* **Records contained in a dataset**:
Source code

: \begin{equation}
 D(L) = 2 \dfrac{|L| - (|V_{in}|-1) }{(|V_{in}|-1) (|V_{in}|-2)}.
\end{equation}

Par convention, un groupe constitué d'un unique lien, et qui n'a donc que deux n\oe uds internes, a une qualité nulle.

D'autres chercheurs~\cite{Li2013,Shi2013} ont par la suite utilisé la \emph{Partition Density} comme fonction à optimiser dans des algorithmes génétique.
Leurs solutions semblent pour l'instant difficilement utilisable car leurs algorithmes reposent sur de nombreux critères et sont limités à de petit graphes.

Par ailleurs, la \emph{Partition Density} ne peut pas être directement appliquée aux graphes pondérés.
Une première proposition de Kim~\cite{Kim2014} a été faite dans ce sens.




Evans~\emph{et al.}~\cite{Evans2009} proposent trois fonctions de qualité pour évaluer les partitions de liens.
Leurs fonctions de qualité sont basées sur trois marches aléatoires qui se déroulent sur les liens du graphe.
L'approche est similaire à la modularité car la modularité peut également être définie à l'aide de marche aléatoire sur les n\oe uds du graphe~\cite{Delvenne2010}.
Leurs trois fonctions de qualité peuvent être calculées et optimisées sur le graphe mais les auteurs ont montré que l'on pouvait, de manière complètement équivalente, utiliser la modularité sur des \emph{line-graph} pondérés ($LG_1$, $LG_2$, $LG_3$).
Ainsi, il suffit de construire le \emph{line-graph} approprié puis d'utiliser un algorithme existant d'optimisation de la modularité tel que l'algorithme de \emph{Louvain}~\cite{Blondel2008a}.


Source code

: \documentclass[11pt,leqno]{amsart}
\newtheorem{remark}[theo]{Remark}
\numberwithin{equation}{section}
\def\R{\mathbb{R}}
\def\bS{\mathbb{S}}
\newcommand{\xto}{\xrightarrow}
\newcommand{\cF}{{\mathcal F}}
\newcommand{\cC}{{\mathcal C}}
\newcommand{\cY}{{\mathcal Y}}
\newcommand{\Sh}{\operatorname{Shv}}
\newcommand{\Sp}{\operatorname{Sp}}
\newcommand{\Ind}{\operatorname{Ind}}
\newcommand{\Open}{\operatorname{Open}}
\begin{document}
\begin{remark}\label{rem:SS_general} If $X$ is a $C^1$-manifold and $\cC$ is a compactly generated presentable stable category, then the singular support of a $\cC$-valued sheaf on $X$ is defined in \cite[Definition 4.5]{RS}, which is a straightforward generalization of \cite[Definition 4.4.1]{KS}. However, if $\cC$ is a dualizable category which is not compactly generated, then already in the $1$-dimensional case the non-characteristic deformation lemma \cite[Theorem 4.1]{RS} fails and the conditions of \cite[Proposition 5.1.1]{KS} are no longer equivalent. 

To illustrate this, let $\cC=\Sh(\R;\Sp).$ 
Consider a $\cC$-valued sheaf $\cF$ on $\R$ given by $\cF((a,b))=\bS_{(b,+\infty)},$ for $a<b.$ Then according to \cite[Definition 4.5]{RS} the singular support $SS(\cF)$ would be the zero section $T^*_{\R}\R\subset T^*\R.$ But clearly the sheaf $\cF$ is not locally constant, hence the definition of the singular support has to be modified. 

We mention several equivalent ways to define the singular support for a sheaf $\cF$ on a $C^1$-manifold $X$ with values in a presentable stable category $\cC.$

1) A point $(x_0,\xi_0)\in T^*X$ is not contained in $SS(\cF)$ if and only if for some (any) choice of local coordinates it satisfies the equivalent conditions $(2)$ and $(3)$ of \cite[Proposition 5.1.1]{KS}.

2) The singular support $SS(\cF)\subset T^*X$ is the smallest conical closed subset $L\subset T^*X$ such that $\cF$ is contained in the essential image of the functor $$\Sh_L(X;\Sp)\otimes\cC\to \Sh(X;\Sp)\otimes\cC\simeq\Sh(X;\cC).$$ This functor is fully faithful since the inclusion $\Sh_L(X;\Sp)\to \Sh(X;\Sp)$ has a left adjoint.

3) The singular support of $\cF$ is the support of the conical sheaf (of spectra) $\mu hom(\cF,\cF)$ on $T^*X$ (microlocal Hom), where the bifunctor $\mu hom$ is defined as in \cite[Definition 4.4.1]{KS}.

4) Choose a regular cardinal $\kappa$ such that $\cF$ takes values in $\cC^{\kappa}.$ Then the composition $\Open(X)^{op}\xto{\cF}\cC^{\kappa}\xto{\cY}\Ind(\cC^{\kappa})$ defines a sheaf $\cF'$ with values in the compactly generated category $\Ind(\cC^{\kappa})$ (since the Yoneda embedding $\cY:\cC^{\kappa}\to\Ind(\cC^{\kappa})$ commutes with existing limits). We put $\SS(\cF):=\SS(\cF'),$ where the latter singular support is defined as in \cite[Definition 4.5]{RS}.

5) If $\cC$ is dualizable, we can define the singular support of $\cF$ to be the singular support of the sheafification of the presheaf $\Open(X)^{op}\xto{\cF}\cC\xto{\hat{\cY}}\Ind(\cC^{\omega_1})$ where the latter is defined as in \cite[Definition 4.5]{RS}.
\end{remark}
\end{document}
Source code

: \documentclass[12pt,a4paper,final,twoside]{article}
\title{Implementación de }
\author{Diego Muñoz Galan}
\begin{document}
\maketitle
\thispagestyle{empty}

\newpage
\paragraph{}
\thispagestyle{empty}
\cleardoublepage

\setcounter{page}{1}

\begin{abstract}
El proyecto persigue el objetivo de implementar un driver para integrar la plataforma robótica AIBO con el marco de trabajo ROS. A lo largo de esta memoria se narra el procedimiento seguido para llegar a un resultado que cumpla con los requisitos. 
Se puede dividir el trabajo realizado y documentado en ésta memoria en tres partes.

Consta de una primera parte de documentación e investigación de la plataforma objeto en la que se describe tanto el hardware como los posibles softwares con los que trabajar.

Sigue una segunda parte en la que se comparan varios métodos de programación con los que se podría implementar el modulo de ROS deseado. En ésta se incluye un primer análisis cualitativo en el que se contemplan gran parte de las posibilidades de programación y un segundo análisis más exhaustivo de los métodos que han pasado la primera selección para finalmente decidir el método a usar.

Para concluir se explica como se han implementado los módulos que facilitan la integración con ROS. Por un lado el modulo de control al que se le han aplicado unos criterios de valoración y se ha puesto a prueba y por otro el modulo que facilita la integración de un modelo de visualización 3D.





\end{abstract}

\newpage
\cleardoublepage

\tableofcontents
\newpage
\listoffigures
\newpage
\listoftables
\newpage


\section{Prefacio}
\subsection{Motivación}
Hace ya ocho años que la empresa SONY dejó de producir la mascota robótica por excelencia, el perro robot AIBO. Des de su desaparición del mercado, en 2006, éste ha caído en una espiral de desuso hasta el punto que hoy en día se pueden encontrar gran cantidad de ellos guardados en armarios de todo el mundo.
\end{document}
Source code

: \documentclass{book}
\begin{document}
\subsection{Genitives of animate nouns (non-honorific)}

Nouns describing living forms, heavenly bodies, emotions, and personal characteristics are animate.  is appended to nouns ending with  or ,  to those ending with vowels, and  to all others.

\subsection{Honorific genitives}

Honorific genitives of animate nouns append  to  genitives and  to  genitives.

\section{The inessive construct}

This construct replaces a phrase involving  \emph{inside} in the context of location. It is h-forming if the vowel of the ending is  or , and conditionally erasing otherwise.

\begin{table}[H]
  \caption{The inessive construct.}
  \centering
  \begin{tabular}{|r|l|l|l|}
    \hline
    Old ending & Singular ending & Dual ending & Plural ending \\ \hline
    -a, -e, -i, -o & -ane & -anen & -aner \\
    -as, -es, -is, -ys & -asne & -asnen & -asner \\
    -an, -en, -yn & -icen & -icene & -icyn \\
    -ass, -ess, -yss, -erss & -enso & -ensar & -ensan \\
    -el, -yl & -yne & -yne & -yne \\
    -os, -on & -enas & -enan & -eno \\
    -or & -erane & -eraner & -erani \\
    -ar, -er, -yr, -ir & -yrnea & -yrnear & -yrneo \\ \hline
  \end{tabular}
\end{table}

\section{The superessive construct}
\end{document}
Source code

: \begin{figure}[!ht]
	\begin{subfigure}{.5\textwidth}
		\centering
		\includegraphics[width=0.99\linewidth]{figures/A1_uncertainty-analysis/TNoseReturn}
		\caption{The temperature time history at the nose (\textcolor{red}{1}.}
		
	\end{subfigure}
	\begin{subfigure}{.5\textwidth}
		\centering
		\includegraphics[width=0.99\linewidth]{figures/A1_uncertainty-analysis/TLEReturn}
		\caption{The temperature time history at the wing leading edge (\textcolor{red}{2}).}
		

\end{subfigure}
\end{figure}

* **EXERCISE DETAILS**:
Only the number is wanted: how many lines in the entries above contain the string "trois"?

* **ANSWER TO THE EXERCISE**:
3